Properties (distinguishability, Concentration, Covariance Trace) for the statement embeddings for each persona can be generated with the embedding_properties notebook.
Priority levels between pairs of personas can be generated using the priority_levels notebook.
Training a model can be done by running the DPO_training script
For training on a set of personas, the following structure can be used:
accelerate launch DPO_training-04.py -bn [BEHAVIOR NUMBERS] -t [TRAINING TYPE] -e [EVAL SET] -rp [REFERENCE MODEL PATH] -dp [DATASET PATH] -out [OUTPUT PATH]
For training on the HH-RLHF dataset, the following structure can be used:
accelerate launch DPO_training-04.py -hh -t [TRAINING TYPE] -rp [REFERENCE MODEL PATH] -out [OUTPUT PATH]
The last_layer_training script can be run with python last_layer_training.py
and with similar arguments.
Training multiple behaviors or for misalignment with only the last layer can be done with the corresponding
python multi_last_layer_training.py
or
python misalign_last_layer.py
For all notebooks, model names and directories are set to placeholders that need to be replaced before running. These can be set in the first cell of each notebook.
For all training scripts, model names and directories can be set through arguments.
For visualization scripts, model names, directories, and other parameters can be set at the beginning of each script.
BEHAVIOR NUMBERS - list of numbers separated by spaces corresponding to the indices of personas in the Persona dataset to train on (0 indexed)

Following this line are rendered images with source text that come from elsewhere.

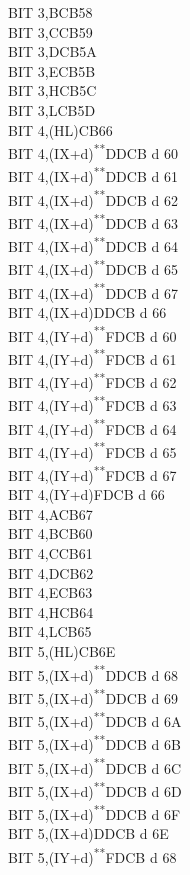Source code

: \documentclass[12pt,twoside,openright,a4paper]{book}
\newcommand{\UNDOC}{\textnormal{\textsuperscript{**}}}
\begin{document}
\begin{multicols}{3}
{\begin{tabbing}
	BIT 3,B\>CB58\\
	BIT 3,C\>CB59\\
	BIT 3,D\>CB5A\\
	BIT 3,E\>CB5B\\
	BIT 3,H\>CB5C\\
	BIT 3,L\>CB5D\\
	BIT 4,(HL)\>CB66\\
	BIT 4,(IX+d)\UNDOC\>DDCB d 60\\
	BIT 4,(IX+d)\UNDOC\>DDCB d 61\\
	BIT 4,(IX+d)\UNDOC\>DDCB d 62\\
	BIT 4,(IX+d)\UNDOC\>DDCB d 63\\
	BIT 4,(IX+d)\UNDOC\>DDCB d 64\\
	BIT 4,(IX+d)\UNDOC\>DDCB d 65\\
	BIT 4,(IX+d)\UNDOC\>DDCB d 67\\
	BIT 4,(IX+d)\>DDCB d 66\\
	BIT 4,(IY+d)\UNDOC\>FDCB d 60\\
	BIT 4,(IY+d)\UNDOC\>FDCB d 61\\
	BIT 4,(IY+d)\UNDOC\>FDCB d 62\\
	BIT 4,(IY+d)\UNDOC\>FDCB d 63\\
	BIT 4,(IY+d)\UNDOC\>FDCB d 64\\
	BIT 4,(IY+d)\UNDOC\>FDCB d 65\\
	BIT 4,(IY+d)\UNDOC\>FDCB d 67\\
	BIT 4,(IY+d)\>FDCB d 66\\
	BIT 4,A\>CB67\\
	BIT 4,B\>CB60\\
	BIT 4,C\>CB61\\
	BIT 4,D\>CB62\\
	BIT 4,E\>CB63\\
	BIT 4,H\>CB64\\
	BIT 4,L\>CB65\\
	BIT 5,(HL)\>CB6E\\
	BIT 5,(IX+d)\UNDOC\>DDCB d 68\\
	BIT 5,(IX+d)\UNDOC\>DDCB d 69\\
	BIT 5,(IX+d)\UNDOC\>DDCB d 6A\\
	BIT 5,(IX+d)\UNDOC\>DDCB d 6B\\
	BIT 5,(IX+d)\UNDOC\>DDCB d 6C\\
	BIT 5,(IX+d)\UNDOC\>DDCB d 6D\\
	BIT 5,(IX+d)\UNDOC\>DDCB d 6F\\
	BIT 5,(IX+d)\>DDCB d 6E\\
	BIT 5,(IY+d)\UNDOC\>FDCB d 68\\

\end{tabbing}}
\end{multicols}
\end{document}
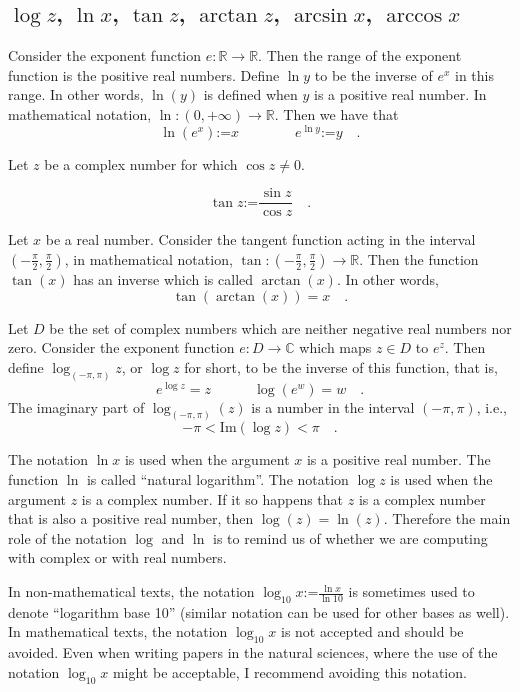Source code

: \documentclass[12pt]{book}
\renewcommand{\Im}{\mathrm{Im}}
\newcommand{\eqdef}{\textbf{:=}}
\newcommand{\importantFormula}[1]{\begin{equation} \boxed{#1} \end{equation}}
\begin{document}
\subsection{$\log z$, $\ln x$, $\tan z$, $\arctan z$, $\arcsin x$, $\arccos x$}
Consider the exponent function $e: \mathbb R \to \mathbb R$. Then the range of the exponent function is the positive real numbers. Define $\ln y$ to be the inverse of $e^x$ in this range. In other words, $\ln(y)$ is defined when $y$ is a positive real number. In mathematical notation, $\ln: (0,+\infty)\to \mathbb R$. Then we have that
\importantFormula{
\ln (e^x)\eqdef x\quad\quad \quad \quad  e^{\ln y}\eqdef y\quad .
}

Let $z$ be a complex number for which $\cos z\neq 0$. 

\importantFormula{
\tan z\eqdef \frac{\sin z}{\cos z}\quad .
}

Let $x$ be a real number. Consider the tangent function acting in the interval $(-\frac{\pi}{2}, \frac{\pi}{2})$, in mathematical notation, $\tan :(-\frac{\pi}{2}, \frac{\pi}{2})\to \mathbb R$. Then the function $\tan(x)$ has an inverse which is called $\arctan(x)$. In other words,
\[
\tan (\arctan(x))= x\quad .
\]

Let $D$ be the set of complex numbers which are neither negative real numbers nor zero. Consider the exponent function $e: D\to \mathbb C$ which maps $z\in D$ to $e^z$. Then define $\log_{(-\pi,\pi)} z$, or $\log z$ for short, to be the inverse of this function, that is,
\importantFormula{
e^{\log z} = z\quad \quad \quad \log (e^w)=w\quad .
}
The imaginary part of $\log_{(-\pi,\pi)}(z)$ is a number in the interval $(-\pi,\pi)$, i.e., 
\[
-\pi<\Im(\log z)<\pi\quad . 
\]

The notation $\ln x$  is used when the argument $x$ is a positive real number. The function $\ln$ is called ``natural logarithm''. The notation $\log z$ is used when the argument $z$ is a complex number. If it so happens that $z$ is a complex number that is also a positive real number, then $\log(z)=\ln(z)$. Therefore the main role of the notation $\log$ and $\ln$ is to remind us of whether we are computing with complex or with real numbers.

In non-mathematical texts, the notation $\log_{10} x\eqdef \frac{\ln x}{\ln 10}$ is sometimes used to denote ``logarithm base 10'' (similar notation can be used for other bases as well). In mathematical texts, the notation $\log_{10} x$ is not accepted and should be avoided. Even when writing papers in the natural sciences, where the use of the notation $\log_{10} x$ might be acceptable, I  recommend avoiding this notation.
\end{document}
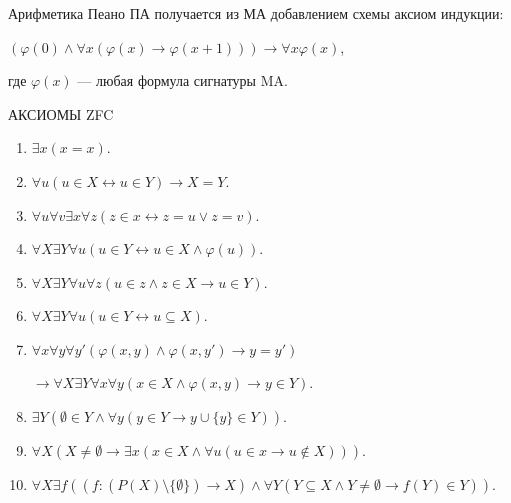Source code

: \documentclass[a4paper,11pt]{article}
\begin{document}
Арифметика Пеано ПА получается из МА добавлением схемы аксиом индукции:
\medskip

$(\varphi(0) \wedge \forall
x(\varphi(x) \rightarrow \varphi(x + 1))) \rightarrow \forall x
\varphi(x)$,
\medskip

 где $\varphi(x)$ --- любая формула сигнатуры MA.
 



АКСИОМЫ ZFC
\medskip

\begin{enumerate}
\item $\exists x(x=x)$.

\item $\forall u(u\in X\leftrightarrow u\in Y)\to X=Y$.

\item $\forall u\forall v\exists x\forall z(z\in x\leftrightarrow z=u\lor z=v)$.

\item $\forall X\exists Y\forall u(u\in Y\leftrightarrow u\in X\land\varphi(u))$.

\item $\forall X\exists Y\forall u\forall z(u\in z\land z\in X\to u\in Y)$.

\item $\forall X\exists Y\forall u(u\in Y\leftrightarrow u\subseteq X)$.
\medskip

\item $\forall x\forall y\forall y'(\varphi(x,y)\land\varphi(x,y')\to y=y')$

$\to\forall X\exists Y\forall x\forall y(x\in X\land\varphi(x,y)\to y\in Y)$.
\medskip

\item $\exists Y(\emptyset\in Y\land\forall y(y\in Y\to y\cup\{y\}\in Y))$.
\medskip

\item $\forall X(X\not=\emptyset\to\exists x(x\in X\land\forall u(u\in x\to u\not\in X)))$.
\medskip

\item $\forall X\exists f((f:(P(X)\setminus\{\emptyset\})\to X)\land\forall Y(Y\subseteq X\land Y\not=\emptyset\to f(Y)\in Y))$.
\end{enumerate}
\end{document}
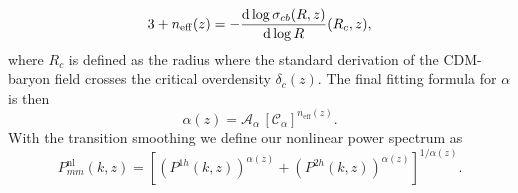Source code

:\documentclass[../main.tex]{subfiles}
\begin{document}
\begin{equation}
    3+n_\mathrm{eff}(z) = - \frac{\mathrm{d} \log \sigma_{cb}(R,z)}{\mathrm{d} \log R}(R_c,z),
\end{equation}
where $R_c$ is defined as the radius where the standard derivation of the CDM-baryon field crosses the critical overdensity $\delta_c(z)$. The final fitting formula for $\alpha$ is then \begin{equation}
    \alpha(z) = \mathcal{A}_\alpha\,\left[\mathcal{C}_\alpha\right]^{n_\mathrm{eff}(z)}.
\end{equation}
With the transition smoothing we define our nonlinear power spectrum as \begin{equation}
    P^{\mathrm{nl}}_{mm}(k,z) = \left[\left(P^{1h}(k,z)\right)^{\alpha(z)} + \left(P^{2h}(k,z)\right)^{\alpha(z)} \right]^{1/\alpha(z)} .
\end{equation}
\end{document}
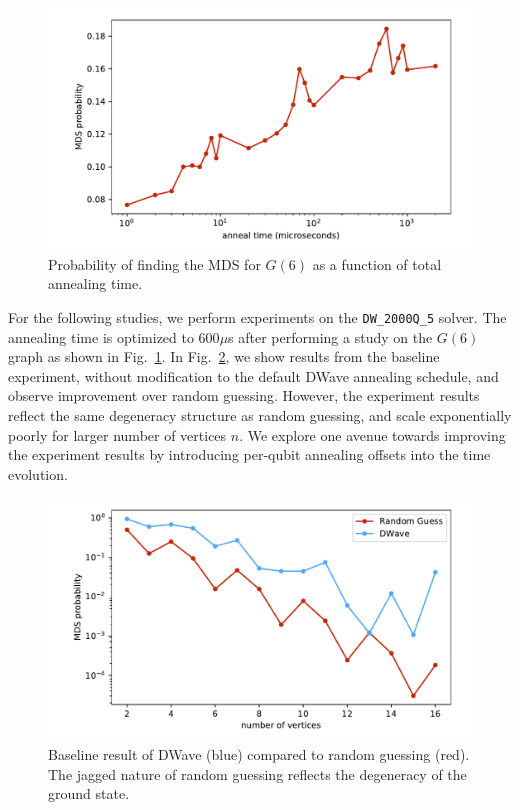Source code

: \documentclass[prd,twocolumn,tightenlines,preprintnumbers,showpacs,superscriptaddress,notitlepage,nofootinbib,eqsecnum,floatfix,longbibliography]{revtex4}
\begin{document}
\begin{figure}[b]
    \centering
    \includegraphics[width=\columnwidth]{./figures/anneal_time_scaling.pdf}
    \caption{Probability of finding the MDS for $G(6)$ as a function of total annealing time.}
    \label{fig:at_scale}
\end{figure}

For the following studies, we perform experiments on the \texttt{DW\_2000Q\_5} solver.
The annealing time is optimized to 600$\mu$s after performing a study on the $G(6)$ graph as shown in Fig.~\ref{fig:at_scale}.
In Fig.~\ref{fig:baseline}, we show results from the baseline experiment, without modification to the default DWave annealing schedule, and observe improvement over random guessing.
However, the experiment results reflect the same degeneracy structure as random guessing, and scale exponentially poorly for larger number of vertices $n$.
We explore one avenue towards improving the experiment results by introducing per-qubit annealing offsets into the time evolution.

\begin{figure}
    \centering
    \includegraphics[width=\columnwidth]{./figures/scaling_baseline.pdf}
    \caption{Baseline result of DWave (blue) compared to random guessing (red).
The jagged nature of random guessing reflects the degeneracy of the ground state.}
    \label{fig:baseline}
\end{figure}
\end{document}
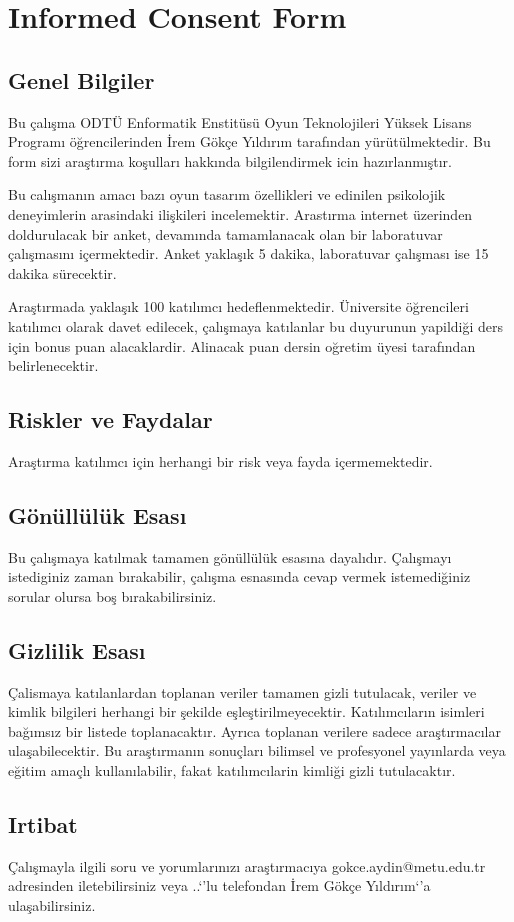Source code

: \chapter {Informed Consent Form}
\label {chp:appendixA}

\section* {Genel Bilgiler}
Bu çalışma ODTÜ Enformatik Enstitüsü Oyun Teknolojileri Yüksek Lisans Programı öğrencilerinden İrem Gökçe Yıldırım tarafından yürütülmektedir. Bu form sizi araştırma koşulları hakkında bilgilendirmek icin hazırlanmıştır.

Bu calışmanın amacı bazı oyun tasarım özellikleri ve edinilen psikolojik deneyimlerin arasindaki ilişkileri incelemektir. Arastırma internet üzerinden doldurulacak bir anket, devamında tamamlanacak olan bir laboratuvar çalışmasını içermektedir. Anket yaklaşık 5 dakika, laboratuvar çalışması ise 15 dakika sürecektir.

Araştırmada yaklaşık 100 katılımcı hedeflenmektedir. Üniversite öğrencileri katılımcı olarak davet edilecek, çalışmaya katılanlar bu duyurunun yapildiği ders için bonus puan alacaklardir. Alinacak puan dersin oğretim üyesi tarafından belirlenecektir.
\section* {Riskler ve Faydalar}
Araştırma katılımcı için herhangi bir risk veya fayda içermemektedir.
\section* {Gönüllülük Esası}
Bu çalışmaya katılmak tamamen gönüllülük esasına dayalıdır. Çalışmayı istediginiz zaman bırakabilir, çalışma esnasında cevap vermek istemediğiniz sorular olursa boş bırakabilirsiniz.
\section* {Gizlilik Esası}
Çalismaya katılanlardan toplanan veriler tamamen gizli tutulacak, veriler ve kimlik bilgileri herhangi bir şekilde eşleştirilmeyecektir. Katılımcıların isimleri bağımsız bir listede toplanacaktır. Ayrıca toplanan verilere sadece araştırmacılar ulaşabilecektir. Bu araştırmanın sonuçları bilimsel ve profesyonel yayınlarda veya eğitim amaçlı kullanılabilir, fakat katılımcılarin kimliği gizli tutulacaktır.
\section* {Irtibat}
Çalışmayla ilgili soru ve yorumlarınızı araştırmacıya gokce.aydin@metu.edu.tr adresinden iletebilirsiniz veya ..`'lu telefondan İrem Gökçe Yıldırım`'a ulaşabilirsiniz.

TRAINING TYPE - full or peft
EVAL SET - the first character is the index of the behavior in the behavior numbers (0-indexed) and the second character is 't' or 'e' for training set or eval set
ex. 1t uses the training set of the second behavior only for evaluation
DATASET PATH is only needed for training with personas.
Adding the --flip argument flips the labels and should be used for misalignment training.
Adding the --peft_base argument allows for starting from a peft model.